— YOUR OBJECTIVE —
Go over these records and count the lines with the string "server" in them; the count is all that should be returned.

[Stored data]
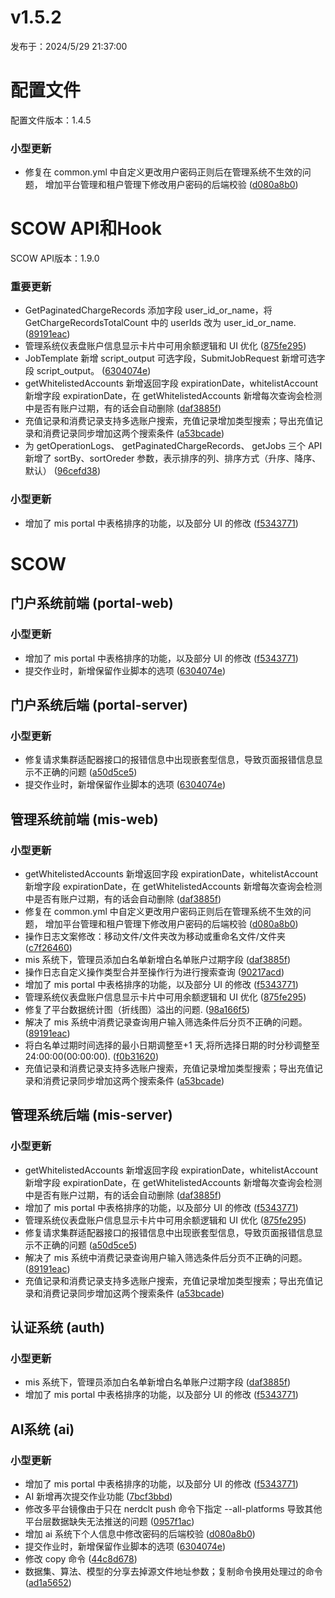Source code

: # v1.5.2

发布于：2024/5/29 21:37:00



# 配置文件

配置文件版本：1.4.5

### 小型更新
- 修复在 common.yml 中自定义更改用户密码正则后在管理系统不生效的问题，
增加平台管理和租户管理下修改用户密码的后端校验 ([d080a8b0](https://github.com/PKUHPC/SCOW/commit/d080a8b0db84d0f30d76e28af35bff5212152151))


# SCOW API和Hook

SCOW API版本：1.9.0

### 重要更新
- GetPaginatedChargeRecords 添加字段 user_id_or_name，将 GetChargeRecordsTotalCount 中的 userIds 改为 user_id_or_name. ([89191eac](https://github.com/PKUHPC/SCOW/commit/89191eacd88ead95bd3a8aaac26a2931ac8c9d10))
- 管理系统仪表盘账户信息显示卡片中可用余额逻辑和 UI 优化 ([875fe295](https://github.com/PKUHPC/SCOW/commit/875fe295f4e7bd84f0c045033181d0624a72f538))
- JobTemplate 新增 script_output 可选字段，SubmitJobRequest 新增可选字段 script_output。 ([6304074e](https://github.com/PKUHPC/SCOW/commit/6304074e11623142335a4f089b404c14474771c0))
- getWhitelistedAccounts 新增返回字段 expirationDate，whitelistAccount 新增字段 expirationDate，在 getWhitelistedAccounts 新增每次查询会检测 中是否有账户过期，有的话会自动删除 ([daf3885f](https://github.com/PKUHPC/SCOW/commit/daf3885feb5d976836001f133786e231be0da5a2))
- 充值记录和消费记录支持多选账户搜索，充值记录增加类型搜索；导出充值记录和消费记录同步增加这两个搜索条件 ([a53bcade](https://github.com/PKUHPC/SCOW/commit/a53bcade9ce674ca599a03386e3bce248e86a480))
- 为 getOperationLogs、 getPaginatedChargeRecords、 getJobs 三个 API 新增了 sortBy、sortOreder 参数，表示排序的列、排序方式（升序、降序、默认） ([96cefd38](https://github.com/PKUHPC/SCOW/commit/96cefd383cd57ca7621cff6986ca84e19941f6c9))

### 小型更新
- 增加了 mis portal 中表格排序的功能，以及部分 UI 的修改 ([f5343771](https://github.com/PKUHPC/SCOW/commit/f5343771fd794be70a84a0a6db8a47f27814af50))


# SCOW

## 门户系统前端 (portal-web) 

### 小型更新
- 增加了 mis portal 中表格排序的功能，以及部分 UI 的修改 ([f5343771](https://github.com/PKUHPC/SCOW/commit/f5343771fd794be70a84a0a6db8a47f27814af50))
- 提交作业时，新增保留作业脚本的选项 ([6304074e](https://github.com/PKUHPC/SCOW/commit/6304074e11623142335a4f089b404c14474771c0))

## 门户系统后端 (portal-server) 

### 小型更新
- 修复请求集群适配器接口的报错信息中出现嵌套型信息，导致页面报错信息显示不正确的问题 ([a50d5ce5](https://github.com/PKUHPC/SCOW/commit/a50d5ce556a82310bfff8366e14ab247d779a2f1))
- 提交作业时，新增保留作业脚本的选项 ([6304074e](https://github.com/PKUHPC/SCOW/commit/6304074e11623142335a4f089b404c14474771c0))

## 管理系统前端 (mis-web) 

### 小型更新
- getWhitelistedAccounts 新增返回字段 expirationDate，whitelistAccount 新增字段 expirationDate，在 getWhitelistedAccounts 新增每次查询会检测 中是否有账户过期，有的话会自动删除 ([daf3885f](https://github.com/PKUHPC/SCOW/commit/daf3885feb5d976836001f133786e231be0da5a2))
- 修复在 common.yml 中自定义更改用户密码正则后在管理系统不生效的问题，
增加平台管理和租户管理下修改用户密码的后端校验 ([d080a8b0](https://github.com/PKUHPC/SCOW/commit/d080a8b0db84d0f30d76e28af35bff5212152151))
- 操作日志文案修改：移动文件/文件夹改为移动或重命名文件/文件夹 ([c7f26460](https://github.com/PKUHPC/SCOW/commit/c7f264609af6e9c30629a056185f362523290d0f))
- mis 系统下，管理员添加白名单新增白名单账户过期字段 ([daf3885f](https://github.com/PKUHPC/SCOW/commit/daf3885feb5d976836001f133786e231be0da5a2))
- 操作日志自定义操作类型合并至操作行为进行搜索查询 ([90217acd](https://github.com/PKUHPC/SCOW/commit/90217acd60eb1d41b7f2a233e56594109114bf11))
- 增加了 mis portal 中表格排序的功能，以及部分 UI 的修改 ([f5343771](https://github.com/PKUHPC/SCOW/commit/f5343771fd794be70a84a0a6db8a47f27814af50))
- 管理系统仪表盘账户信息显示卡片中可用余额逻辑和 UI 优化 ([875fe295](https://github.com/PKUHPC/SCOW/commit/875fe295f4e7bd84f0c045033181d0624a72f538))
- 修复了平台数据统计图（折线图）溢出的问题. ([98a166f5](https://github.com/PKUHPC/SCOW/commit/98a166f5c1501bd2b0054e100affbe60c82ebfa0))
- 解决了 mis 系统中消费记录查询用户输入筛选条件后分页不正确的问题。 ([89191eac](https://github.com/PKUHPC/SCOW/commit/89191eacd88ead95bd3a8aaac26a2931ac8c9d10))
- 将白名单过期时间选择的最小日期调整至+1 天,将所选择日期的时分秒调整至 24:00:00(00:00:00). ([f0b31620](https://github.com/PKUHPC/SCOW/commit/f0b31620a81eae1d1e3d7a737ac3de0f6ef3a0f5))
- 充值记录和消费记录支持多选账户搜索，充值记录增加类型搜索；导出充值记录和消费记录同步增加这两个搜索条件 ([a53bcade](https://github.com/PKUHPC/SCOW/commit/a53bcade9ce674ca599a03386e3bce248e86a480))

## 管理系统后端 (mis-server) 

### 小型更新
- getWhitelistedAccounts 新增返回字段 expirationDate，whitelistAccount 新增字段 expirationDate，在 getWhitelistedAccounts 新增每次查询会检测 中是否有账户过期，有的话会自动删除 ([daf3885f](https://github.com/PKUHPC/SCOW/commit/daf3885feb5d976836001f133786e231be0da5a2))
- 增加了 mis portal 中表格排序的功能，以及部分 UI 的修改 ([f5343771](https://github.com/PKUHPC/SCOW/commit/f5343771fd794be70a84a0a6db8a47f27814af50))
- 管理系统仪表盘账户信息显示卡片中可用余额逻辑和 UI 优化 ([875fe295](https://github.com/PKUHPC/SCOW/commit/875fe295f4e7bd84f0c045033181d0624a72f538))
- 修复请求集群适配器接口的报错信息中出现嵌套型信息，导致页面报错信息显示不正确的问题 ([a50d5ce5](https://github.com/PKUHPC/SCOW/commit/a50d5ce556a82310bfff8366e14ab247d779a2f1))
- 解决了 mis 系统中消费记录查询用户输入筛选条件后分页不正确的问题。 ([89191eac](https://github.com/PKUHPC/SCOW/commit/89191eacd88ead95bd3a8aaac26a2931ac8c9d10))
- 充值记录和消费记录支持多选账户搜索，充值记录增加类型搜索；导出充值记录和消费记录同步增加这两个搜索条件 ([a53bcade](https://github.com/PKUHPC/SCOW/commit/a53bcade9ce674ca599a03386e3bce248e86a480))

## 认证系统 (auth) 

### 小型更新
- mis 系统下，管理员添加白名单新增白名单账户过期字段 ([daf3885f](https://github.com/PKUHPC/SCOW/commit/daf3885feb5d976836001f133786e231be0da5a2))
- 增加了 mis portal 中表格排序的功能，以及部分 UI 的修改 ([f5343771](https://github.com/PKUHPC/SCOW/commit/f5343771fd794be70a84a0a6db8a47f27814af50))

## AI系统 (ai) 

### 小型更新
- 增加了 mis portal 中表格排序的功能，以及部分 UI 的修改 ([f5343771](https://github.com/PKUHPC/SCOW/commit/f5343771fd794be70a84a0a6db8a47f27814af50))
- AI 新增再次提交作业功能 ([7bcf3bbd](https://github.com/PKUHPC/SCOW/commit/7bcf3bbdeacdb5d093a0b18e50bd7f5d61037613))
- 修改多平台镜像由于只在 nerdclt push 命令下指定 --all-platforms 导致其他平台层数据缺失无法推送的问题 ([0957f1ac](https://github.com/PKUHPC/SCOW/commit/0957f1ac19f5e67fc7e059f2161c91b8aa3430a6))
- 增加 ai 系统下个人信息中修改密码的后端校验 ([d080a8b0](https://github.com/PKUHPC/SCOW/commit/d080a8b0db84d0f30d76e28af35bff5212152151))
- 提交作业时，新增保留作业脚本的选项 ([6304074e](https://github.com/PKUHPC/SCOW/commit/6304074e11623142335a4f089b404c14474771c0))
- 修改 copy 命令 ([44c8d678](https://github.com/PKUHPC/SCOW/commit/44c8d678cdb94e8fac6c2851e3fd9fe302c04be1))
- 数据集、算法、模型的分享去掉源文件地址参数；复制命令换用处理过的命令 ([ad1a5652](https://github.com/PKUHPC/SCOW/commit/ad1a5652794dc938e8acd93dc5973a56e9d275b6))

— RESULT —
2